The Special Goodness

Land Air Sea

by Stephen Haag

28 March 2004


Granted, the Special Goodness aren’t a math rock band, but let’s do a little math rock anyway. What do you get when you add Pat Wilson from Weezer and Atom Willard, formerly of Rocket from the Crypt? Well, it’s a trick question, because there are several answers. The short answer is, Land Air Sea, duo’s sophomore disc. The glib answer is, A band that is less than the sum of its parts, and the slightly less glib answer is, An independently released vanity project that should have stayed that way, but got picked up for a wide release by Epitaph Records.

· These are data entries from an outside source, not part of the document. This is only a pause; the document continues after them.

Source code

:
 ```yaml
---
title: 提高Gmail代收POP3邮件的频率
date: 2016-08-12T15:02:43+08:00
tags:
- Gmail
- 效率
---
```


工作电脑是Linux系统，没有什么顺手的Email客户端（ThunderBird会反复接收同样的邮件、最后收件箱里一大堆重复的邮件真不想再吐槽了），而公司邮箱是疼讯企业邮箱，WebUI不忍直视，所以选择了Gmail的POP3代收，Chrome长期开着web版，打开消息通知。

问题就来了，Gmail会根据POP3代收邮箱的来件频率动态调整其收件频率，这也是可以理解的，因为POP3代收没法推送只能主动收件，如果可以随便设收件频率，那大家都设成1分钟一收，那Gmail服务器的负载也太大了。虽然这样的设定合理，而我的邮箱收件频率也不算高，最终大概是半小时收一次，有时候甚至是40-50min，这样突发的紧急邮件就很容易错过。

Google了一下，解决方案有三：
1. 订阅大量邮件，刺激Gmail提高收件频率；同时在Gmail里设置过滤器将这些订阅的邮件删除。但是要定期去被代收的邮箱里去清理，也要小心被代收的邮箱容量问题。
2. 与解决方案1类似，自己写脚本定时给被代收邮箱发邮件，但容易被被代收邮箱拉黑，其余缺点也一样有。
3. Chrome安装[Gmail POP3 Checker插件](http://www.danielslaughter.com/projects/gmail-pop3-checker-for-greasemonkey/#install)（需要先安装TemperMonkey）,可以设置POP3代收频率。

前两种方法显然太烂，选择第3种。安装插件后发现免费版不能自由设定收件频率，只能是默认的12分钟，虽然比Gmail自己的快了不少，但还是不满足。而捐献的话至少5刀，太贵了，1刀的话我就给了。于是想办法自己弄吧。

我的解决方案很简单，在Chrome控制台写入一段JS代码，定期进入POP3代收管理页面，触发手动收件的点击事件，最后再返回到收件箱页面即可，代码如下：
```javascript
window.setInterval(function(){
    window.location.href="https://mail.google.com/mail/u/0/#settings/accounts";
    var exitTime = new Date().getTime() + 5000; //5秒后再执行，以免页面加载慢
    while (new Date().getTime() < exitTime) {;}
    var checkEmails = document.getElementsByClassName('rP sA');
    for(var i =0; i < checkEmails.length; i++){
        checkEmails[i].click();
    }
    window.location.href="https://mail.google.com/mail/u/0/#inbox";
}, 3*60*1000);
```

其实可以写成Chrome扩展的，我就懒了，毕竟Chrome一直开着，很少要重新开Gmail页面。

The cynic in me thinks that I wouldn’t even be reviewing this album if some dude from Weezer weren’t involved. This collection of warmed-over power pop wouldn’t have shown up on anyone’s radar if it weren’t for Wilson’s day job as Weezer’s drummer. I suppose Wilson has to do something while waiting for Rivers Cuomo’s nest spell of graphomania, but to foist this album on an unsuspecting populace sullies the Weezer name (yes, I know: Cuomo did that with The Green Album. I don’t want any angry letters).

cover art

The Special Goodness

Land Air Sea

US: 20 Jan 2004
UK: 19 Jan 2004

If you wanna get down to brass tacks, Land Air Sea was actually released on Wilson’s own label, N.O.S., back in March of 2003. Normally, with a small, home-recorded album, that’s where the story ends. But it’s all in who you know, and somehow the album landed in the hands of Epitaph’s Brett Gurewitz, who deigned to release the album on his label, after some remixing by Joe Barresi, who has worked with Weezer, circa Pinkerton.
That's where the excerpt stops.